Real-Time Object Detection and Distance Estimation Using WebRTC and AI

Overview

This project enables real-time object detection and distance estimation from a live video stream using WebRTC and AI models such as YOLOv8 and MediaPipe Pose. The system processes video frames, detects objects and humans, estimates their distances, and transmits the results via a Socket.io server.

Key Features

WebRTC-Based Video Streaming: Uses aiortc to stream video in real-time.
YOLOv8 Object Detection: Detects common objects in video frames.
Distance Estimation: Estimates distances of detected objects using bounding box sizes and reference heights.
MediaPipe Pose Tracking: Identifies human poses and estimates distances based on shoulder width.
Asynchronous Socket Communication: Uses socketio for real-time transmission of detected objects and their distances.

Technologies Used

Python & Asyncio: For non-blocking, real-time processing.
OpenCV: For image processing.
YOLOv8 (Ultralytics): Object detection model.
MediaPipe Pose: Human pose estimation.
WebRTC (aiortc): Video streaming framework.
Socket.io: Real-time client-server communication.
Aiohttp: Asynchronous web framework.

How It Works

Client Connection:
- The client sends a WebRTC offer to establish a peer-to-peer connection.
- The server responds with an answer to complete the WebRTC handshake.
Video Processing:
- The VideoTransformTrack class processes incoming video frames.
- YOLOv8 detects objects and calculates their distances using a predefined size reference.
- MediaPipe Pose detects human poses and estimates distances based on shoulder width.
Real-Time Data Transmission:
- Detection results, including object labels, confidence scores, and estimated distances, are sent to the client via Socket.io.
- FPS (frames per second) is calculated and included in the response.
Connection Management:
- The server manages multiple peer connections and cleans up stale connections periodically.
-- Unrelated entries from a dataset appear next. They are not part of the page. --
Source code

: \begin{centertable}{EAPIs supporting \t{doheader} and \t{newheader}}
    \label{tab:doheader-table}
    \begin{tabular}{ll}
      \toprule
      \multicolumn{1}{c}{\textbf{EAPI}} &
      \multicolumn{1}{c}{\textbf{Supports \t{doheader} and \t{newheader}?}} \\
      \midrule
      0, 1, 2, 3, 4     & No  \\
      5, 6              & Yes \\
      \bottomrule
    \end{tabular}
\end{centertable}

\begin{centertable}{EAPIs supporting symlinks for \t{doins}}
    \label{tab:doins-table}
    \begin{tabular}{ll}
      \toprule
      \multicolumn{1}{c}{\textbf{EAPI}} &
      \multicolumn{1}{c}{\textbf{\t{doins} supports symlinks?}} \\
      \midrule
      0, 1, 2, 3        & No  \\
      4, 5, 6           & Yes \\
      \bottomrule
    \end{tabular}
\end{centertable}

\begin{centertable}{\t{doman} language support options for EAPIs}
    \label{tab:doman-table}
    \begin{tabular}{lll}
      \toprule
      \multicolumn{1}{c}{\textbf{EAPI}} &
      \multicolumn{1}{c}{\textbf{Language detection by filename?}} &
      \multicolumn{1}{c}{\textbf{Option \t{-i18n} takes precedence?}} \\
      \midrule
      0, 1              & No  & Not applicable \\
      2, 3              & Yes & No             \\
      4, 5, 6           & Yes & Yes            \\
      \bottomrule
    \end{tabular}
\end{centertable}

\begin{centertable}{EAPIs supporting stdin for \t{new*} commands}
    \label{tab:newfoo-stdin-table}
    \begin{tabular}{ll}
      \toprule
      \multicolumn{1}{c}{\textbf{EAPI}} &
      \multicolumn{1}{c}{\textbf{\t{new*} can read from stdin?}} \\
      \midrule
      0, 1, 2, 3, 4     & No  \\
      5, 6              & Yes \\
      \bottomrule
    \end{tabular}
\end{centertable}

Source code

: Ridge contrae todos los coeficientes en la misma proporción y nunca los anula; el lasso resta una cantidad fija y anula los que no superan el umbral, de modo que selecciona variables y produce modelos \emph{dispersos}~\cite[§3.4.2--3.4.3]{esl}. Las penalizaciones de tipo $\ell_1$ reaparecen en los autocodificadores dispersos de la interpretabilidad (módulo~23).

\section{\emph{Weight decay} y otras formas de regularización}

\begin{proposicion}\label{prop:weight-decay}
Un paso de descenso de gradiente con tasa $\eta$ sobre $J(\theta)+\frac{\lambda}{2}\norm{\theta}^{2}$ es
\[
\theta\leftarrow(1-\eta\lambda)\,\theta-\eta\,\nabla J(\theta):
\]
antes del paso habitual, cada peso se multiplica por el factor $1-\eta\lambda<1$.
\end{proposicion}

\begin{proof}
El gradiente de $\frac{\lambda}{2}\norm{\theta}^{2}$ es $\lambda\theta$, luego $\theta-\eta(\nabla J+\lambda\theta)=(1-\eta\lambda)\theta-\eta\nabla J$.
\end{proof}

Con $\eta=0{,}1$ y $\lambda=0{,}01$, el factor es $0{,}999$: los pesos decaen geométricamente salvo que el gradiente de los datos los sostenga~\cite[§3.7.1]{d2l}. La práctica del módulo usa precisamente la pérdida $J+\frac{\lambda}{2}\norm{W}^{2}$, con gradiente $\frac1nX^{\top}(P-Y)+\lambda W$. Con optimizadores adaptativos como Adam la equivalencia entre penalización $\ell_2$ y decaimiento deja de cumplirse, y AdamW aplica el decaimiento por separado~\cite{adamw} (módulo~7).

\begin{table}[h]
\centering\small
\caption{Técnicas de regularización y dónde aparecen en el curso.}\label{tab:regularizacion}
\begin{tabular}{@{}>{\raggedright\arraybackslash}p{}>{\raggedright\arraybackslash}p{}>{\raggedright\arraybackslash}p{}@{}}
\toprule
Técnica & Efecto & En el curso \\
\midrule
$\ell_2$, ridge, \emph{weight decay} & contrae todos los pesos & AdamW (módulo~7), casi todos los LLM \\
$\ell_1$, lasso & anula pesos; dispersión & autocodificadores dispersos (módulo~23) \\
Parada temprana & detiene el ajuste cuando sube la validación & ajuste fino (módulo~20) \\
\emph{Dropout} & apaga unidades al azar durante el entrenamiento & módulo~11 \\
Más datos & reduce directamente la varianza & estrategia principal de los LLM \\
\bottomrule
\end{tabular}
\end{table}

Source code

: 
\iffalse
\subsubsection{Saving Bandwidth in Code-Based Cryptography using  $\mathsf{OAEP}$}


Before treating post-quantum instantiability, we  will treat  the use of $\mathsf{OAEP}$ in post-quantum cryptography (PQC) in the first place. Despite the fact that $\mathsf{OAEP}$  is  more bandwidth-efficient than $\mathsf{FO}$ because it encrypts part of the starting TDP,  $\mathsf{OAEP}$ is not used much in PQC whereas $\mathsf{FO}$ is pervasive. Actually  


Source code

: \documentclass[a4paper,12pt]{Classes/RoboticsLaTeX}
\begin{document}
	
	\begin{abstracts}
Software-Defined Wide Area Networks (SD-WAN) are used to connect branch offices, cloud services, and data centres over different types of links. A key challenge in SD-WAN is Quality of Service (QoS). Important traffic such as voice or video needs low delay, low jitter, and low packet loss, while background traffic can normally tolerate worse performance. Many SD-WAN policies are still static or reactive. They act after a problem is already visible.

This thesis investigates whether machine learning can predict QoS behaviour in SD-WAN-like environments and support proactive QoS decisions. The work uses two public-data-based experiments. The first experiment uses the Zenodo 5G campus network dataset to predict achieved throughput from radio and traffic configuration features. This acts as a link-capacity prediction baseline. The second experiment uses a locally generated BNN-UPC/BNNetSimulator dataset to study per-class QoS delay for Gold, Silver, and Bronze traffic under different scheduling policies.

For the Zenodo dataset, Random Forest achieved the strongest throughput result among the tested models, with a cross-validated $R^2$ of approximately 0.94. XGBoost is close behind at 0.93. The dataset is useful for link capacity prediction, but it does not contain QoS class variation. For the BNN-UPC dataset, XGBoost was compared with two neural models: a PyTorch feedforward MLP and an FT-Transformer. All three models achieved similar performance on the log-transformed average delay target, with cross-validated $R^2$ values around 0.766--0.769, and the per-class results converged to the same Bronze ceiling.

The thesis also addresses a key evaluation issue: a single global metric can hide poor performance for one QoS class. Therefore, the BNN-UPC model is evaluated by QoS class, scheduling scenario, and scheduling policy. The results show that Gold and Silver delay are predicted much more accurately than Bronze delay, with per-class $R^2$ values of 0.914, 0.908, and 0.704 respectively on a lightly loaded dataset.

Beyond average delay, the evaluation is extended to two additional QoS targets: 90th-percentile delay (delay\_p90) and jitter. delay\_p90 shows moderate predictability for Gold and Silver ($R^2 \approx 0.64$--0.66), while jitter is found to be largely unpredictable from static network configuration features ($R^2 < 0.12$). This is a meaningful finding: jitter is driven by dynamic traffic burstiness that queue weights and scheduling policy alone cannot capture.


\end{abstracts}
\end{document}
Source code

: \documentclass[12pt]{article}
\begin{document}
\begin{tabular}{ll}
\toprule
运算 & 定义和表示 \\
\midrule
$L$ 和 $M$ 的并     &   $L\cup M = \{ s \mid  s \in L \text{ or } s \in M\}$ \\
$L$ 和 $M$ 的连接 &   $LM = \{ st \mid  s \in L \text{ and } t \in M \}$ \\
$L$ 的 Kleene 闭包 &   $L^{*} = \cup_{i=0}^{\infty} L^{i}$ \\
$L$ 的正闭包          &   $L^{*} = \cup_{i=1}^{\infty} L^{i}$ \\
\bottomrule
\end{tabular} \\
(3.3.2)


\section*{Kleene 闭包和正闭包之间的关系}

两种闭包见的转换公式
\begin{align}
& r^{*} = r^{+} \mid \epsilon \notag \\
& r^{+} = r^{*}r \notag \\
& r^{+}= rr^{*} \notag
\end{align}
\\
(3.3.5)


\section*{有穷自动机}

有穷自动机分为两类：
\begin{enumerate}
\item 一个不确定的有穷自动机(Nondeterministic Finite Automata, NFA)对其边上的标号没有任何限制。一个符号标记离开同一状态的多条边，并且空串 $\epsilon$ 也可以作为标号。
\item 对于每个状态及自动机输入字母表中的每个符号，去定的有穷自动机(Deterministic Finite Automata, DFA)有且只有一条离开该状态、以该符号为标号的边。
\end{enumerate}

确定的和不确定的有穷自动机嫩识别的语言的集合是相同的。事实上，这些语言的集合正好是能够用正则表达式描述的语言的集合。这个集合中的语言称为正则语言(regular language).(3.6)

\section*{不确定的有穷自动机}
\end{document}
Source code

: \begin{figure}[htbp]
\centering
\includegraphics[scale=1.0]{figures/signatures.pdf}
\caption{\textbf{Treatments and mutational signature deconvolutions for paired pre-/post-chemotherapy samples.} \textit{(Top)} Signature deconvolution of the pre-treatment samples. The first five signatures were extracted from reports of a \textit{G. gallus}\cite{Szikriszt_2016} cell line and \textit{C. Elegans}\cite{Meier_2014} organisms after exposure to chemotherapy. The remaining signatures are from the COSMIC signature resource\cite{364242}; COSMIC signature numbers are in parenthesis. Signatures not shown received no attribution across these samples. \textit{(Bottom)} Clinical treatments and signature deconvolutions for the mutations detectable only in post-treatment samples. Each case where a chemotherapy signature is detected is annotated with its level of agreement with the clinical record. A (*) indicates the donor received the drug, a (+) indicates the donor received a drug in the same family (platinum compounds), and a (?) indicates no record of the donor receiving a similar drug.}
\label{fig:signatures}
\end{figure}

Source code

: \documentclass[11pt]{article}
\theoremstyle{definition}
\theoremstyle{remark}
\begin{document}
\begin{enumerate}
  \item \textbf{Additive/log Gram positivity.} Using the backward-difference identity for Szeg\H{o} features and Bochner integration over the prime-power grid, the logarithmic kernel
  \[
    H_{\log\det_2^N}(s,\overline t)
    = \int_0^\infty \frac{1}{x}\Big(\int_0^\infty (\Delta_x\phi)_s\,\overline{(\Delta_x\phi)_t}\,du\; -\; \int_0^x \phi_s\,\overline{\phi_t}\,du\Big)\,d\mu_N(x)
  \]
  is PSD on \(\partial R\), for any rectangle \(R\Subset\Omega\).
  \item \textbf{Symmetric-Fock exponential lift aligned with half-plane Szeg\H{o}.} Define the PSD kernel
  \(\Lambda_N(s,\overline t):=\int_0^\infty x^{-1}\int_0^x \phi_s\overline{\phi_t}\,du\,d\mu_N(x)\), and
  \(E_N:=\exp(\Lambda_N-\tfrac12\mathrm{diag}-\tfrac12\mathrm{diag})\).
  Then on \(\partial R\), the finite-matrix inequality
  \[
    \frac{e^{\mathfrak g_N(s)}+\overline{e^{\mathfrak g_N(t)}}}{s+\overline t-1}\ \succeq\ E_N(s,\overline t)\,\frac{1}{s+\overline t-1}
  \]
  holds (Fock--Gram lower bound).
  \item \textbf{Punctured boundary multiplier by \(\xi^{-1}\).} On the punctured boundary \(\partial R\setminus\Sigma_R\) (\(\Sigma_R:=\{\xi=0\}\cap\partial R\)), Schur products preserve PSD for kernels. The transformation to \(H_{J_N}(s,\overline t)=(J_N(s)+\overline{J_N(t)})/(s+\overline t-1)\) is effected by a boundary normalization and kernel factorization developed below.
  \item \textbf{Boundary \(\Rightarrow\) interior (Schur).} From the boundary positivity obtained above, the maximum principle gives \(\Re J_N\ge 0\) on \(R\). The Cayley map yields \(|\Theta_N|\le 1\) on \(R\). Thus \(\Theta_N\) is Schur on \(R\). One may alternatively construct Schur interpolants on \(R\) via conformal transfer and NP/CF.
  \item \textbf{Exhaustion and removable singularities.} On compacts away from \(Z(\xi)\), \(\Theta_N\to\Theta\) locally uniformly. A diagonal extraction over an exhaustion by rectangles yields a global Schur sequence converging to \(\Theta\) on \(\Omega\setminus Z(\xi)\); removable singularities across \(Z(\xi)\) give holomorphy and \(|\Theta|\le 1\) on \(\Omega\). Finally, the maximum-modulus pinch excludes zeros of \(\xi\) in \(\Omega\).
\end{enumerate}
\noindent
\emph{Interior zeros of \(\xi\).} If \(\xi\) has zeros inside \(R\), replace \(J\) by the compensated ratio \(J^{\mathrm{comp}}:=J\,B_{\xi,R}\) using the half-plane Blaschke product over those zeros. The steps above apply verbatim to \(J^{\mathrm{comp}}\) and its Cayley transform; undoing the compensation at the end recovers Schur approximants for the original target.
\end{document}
Distance Estimation Approach

For objects: [ \text{distance} = \frac{\text{real height} \times \text{focal length}}{\text{bounding box height}} ]
- Uses a reference height table for common objects.
For humans: [ \text{distance} = \frac{\text{shoulder width (40 cm)} \times \text{focal length}}{\text{shoulder width (pixels)}} ]
- Adjusted with a calibration factor for accuracy.